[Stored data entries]
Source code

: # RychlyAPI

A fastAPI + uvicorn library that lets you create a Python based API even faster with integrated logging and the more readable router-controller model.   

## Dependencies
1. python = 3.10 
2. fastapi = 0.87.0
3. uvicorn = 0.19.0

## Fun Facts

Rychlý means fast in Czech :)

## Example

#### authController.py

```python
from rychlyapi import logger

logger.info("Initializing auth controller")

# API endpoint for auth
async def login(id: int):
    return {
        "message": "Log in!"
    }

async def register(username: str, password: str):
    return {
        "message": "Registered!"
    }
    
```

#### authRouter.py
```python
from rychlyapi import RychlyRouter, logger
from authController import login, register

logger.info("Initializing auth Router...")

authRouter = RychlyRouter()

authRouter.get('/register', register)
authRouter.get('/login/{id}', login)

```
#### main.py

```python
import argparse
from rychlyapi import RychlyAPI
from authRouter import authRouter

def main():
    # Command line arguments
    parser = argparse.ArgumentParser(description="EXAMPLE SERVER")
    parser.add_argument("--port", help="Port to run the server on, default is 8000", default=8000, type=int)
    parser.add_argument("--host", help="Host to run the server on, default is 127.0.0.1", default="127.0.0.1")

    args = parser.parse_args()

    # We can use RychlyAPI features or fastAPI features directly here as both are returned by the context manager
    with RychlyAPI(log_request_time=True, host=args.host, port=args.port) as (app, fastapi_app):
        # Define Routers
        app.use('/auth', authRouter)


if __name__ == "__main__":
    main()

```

...

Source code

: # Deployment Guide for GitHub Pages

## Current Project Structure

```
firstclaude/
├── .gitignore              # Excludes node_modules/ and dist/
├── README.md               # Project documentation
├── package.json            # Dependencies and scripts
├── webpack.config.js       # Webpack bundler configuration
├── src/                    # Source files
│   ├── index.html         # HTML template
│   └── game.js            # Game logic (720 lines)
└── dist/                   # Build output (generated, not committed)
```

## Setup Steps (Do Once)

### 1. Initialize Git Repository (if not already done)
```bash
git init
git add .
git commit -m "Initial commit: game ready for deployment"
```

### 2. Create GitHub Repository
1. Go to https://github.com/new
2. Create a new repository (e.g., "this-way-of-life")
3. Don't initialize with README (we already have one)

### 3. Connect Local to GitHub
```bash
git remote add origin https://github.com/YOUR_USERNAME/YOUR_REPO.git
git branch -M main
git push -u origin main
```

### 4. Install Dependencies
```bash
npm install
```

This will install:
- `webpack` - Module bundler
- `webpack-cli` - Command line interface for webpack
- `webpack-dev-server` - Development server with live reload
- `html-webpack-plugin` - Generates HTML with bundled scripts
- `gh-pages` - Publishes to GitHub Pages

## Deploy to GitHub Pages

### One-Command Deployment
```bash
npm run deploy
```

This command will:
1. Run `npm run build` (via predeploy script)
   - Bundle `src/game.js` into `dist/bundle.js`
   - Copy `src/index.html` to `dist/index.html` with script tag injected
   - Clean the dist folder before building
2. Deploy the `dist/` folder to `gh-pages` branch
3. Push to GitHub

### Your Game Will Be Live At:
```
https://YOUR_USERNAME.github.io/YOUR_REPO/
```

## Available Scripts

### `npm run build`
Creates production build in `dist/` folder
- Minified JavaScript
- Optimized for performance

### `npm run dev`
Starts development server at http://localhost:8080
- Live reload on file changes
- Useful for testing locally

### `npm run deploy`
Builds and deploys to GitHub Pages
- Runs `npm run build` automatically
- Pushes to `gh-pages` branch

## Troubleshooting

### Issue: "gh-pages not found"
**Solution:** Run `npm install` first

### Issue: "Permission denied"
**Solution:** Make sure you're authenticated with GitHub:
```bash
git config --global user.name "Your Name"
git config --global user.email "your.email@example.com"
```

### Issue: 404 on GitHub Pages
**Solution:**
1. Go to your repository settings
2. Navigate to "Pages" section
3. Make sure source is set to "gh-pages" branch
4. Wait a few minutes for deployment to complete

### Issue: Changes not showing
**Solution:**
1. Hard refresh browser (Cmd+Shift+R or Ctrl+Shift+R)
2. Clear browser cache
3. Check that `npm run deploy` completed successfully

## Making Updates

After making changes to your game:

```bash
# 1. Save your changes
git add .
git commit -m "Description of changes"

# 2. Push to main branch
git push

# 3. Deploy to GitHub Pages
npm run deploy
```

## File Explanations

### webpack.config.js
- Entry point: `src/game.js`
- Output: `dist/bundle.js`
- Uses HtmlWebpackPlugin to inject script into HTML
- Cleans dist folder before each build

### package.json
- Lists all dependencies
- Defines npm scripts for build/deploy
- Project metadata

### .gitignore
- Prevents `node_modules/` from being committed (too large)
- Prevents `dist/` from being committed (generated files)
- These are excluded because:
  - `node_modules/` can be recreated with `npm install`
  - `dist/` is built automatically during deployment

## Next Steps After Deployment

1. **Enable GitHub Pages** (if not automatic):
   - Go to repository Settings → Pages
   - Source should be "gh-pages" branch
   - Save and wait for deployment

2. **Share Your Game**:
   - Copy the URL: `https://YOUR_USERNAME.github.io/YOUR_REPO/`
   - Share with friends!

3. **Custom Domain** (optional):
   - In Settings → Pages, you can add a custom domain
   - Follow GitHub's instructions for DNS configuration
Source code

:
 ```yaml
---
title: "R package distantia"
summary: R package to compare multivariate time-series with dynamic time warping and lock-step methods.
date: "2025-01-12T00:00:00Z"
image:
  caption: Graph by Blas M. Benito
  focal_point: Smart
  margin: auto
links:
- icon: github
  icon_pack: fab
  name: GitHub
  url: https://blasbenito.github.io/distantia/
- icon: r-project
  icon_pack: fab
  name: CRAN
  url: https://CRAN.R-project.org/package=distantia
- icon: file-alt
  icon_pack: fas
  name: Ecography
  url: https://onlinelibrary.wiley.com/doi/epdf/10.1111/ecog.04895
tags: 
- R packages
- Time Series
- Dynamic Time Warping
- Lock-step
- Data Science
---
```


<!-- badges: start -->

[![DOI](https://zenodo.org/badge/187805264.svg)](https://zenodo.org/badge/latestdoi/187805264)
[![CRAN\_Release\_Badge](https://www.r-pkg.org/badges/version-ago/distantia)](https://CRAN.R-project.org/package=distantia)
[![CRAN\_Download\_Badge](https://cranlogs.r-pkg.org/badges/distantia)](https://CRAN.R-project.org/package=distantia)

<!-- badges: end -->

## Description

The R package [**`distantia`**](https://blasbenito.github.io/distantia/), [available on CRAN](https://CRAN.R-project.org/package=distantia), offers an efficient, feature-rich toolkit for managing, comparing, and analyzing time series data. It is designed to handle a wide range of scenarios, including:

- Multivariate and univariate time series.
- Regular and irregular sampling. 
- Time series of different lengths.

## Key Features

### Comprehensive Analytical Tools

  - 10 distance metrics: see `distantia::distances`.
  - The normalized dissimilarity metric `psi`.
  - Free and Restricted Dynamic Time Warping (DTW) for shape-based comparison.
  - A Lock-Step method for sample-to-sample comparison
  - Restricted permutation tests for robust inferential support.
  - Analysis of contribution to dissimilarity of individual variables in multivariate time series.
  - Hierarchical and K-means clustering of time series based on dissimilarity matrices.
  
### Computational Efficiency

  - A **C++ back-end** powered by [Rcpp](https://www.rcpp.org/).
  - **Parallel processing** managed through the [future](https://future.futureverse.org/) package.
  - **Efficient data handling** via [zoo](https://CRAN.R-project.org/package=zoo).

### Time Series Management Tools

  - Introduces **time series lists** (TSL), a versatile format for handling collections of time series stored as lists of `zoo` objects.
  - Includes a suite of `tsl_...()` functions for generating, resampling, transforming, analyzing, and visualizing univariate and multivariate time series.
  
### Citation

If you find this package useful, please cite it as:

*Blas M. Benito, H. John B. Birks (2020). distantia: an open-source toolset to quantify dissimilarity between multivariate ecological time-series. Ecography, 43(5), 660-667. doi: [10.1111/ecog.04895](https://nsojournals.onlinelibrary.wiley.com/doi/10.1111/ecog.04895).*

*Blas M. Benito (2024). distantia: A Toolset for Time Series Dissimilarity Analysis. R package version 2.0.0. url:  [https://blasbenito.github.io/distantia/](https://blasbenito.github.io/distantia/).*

==

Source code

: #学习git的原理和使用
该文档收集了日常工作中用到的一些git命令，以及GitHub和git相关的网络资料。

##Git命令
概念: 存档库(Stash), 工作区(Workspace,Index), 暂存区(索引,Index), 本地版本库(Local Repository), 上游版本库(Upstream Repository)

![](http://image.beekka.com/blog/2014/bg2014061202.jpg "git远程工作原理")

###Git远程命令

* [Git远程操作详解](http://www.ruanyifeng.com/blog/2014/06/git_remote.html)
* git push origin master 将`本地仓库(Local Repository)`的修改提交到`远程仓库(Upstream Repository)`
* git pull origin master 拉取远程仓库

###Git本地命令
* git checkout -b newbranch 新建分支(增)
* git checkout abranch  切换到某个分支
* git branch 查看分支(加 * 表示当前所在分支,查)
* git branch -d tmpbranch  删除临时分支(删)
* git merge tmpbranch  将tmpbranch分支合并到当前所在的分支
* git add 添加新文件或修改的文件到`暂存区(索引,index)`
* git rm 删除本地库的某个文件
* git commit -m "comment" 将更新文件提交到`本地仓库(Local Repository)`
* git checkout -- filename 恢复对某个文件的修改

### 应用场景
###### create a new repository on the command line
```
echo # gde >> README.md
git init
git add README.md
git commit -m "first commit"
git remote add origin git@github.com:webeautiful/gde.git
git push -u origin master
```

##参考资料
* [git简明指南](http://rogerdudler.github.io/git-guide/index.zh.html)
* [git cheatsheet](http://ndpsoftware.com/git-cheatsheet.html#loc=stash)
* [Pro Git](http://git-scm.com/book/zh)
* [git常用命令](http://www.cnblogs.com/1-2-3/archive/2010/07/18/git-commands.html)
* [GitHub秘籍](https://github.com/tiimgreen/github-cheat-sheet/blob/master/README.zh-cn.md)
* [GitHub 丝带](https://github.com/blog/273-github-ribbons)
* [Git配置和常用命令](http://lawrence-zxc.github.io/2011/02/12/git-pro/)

◆ About this task: In the entries above, find the line holding "- Time series of different lengths." and the line holding "M. Benito (2024)."; print both of them and every line between, exactly, and nothing else.

◆ Response box:
- Time series of different lengths.

## Key Features

### Comprehensive Analytical Tools

  - 10 distance metrics: see `distantia::distances`.
  - The normalized dissimilarity metric `psi`.
  - Free and Restricted Dynamic Time Warping (DTW) for shape-based comparison.
  - A Lock-Step method for sample-to-sample comparison
  - Restricted permutation tests for robust inferential support.
  - Analysis of contribution to dissimilarity of individual variables in multivariate time series.
  - Hierarchical and K-means clustering of time series based on dissimilarity matrices.
  
### Computational Efficiency

  - A **C++ back-end** powered by [Rcpp](https://www.rcpp.org/).
  - **Parallel processing** managed through the [future](https://future.futureverse.org/) package.
  - **Efficient data handling** via [zoo](https://CRAN.R-project.org/package=zoo).

### Time Series Management Tools

  - Introduces **time series lists** (TSL), a versatile format for handling collections of time series stored as lists of `zoo` objects.
  - Includes a suite of `tsl_...()` functions for generating, resampling, transforming, analyzing, and visualizing univariate and multivariate time series.
  
### Citation

If you find this package useful, please cite it as:

*Blas M. Benito, H. John B. Birks (2020). distantia: an open-source toolset to quantify dissimilarity between multivariate ecological time-series. Ecography, 43(5), 660-667. doi: [10.1111/ecog.04895](https://nsojournals.onlinelibrary.wiley.com/doi/10.1111/ecog.04895).*

*Blas M. Benito (2024). distantia: A Toolset for Time Series Dissimilarity Analysis. R package version 2.0.0. url:  [https://blasbenito.github.io/distantia/](https://blasbenito.github.io/distantia/).*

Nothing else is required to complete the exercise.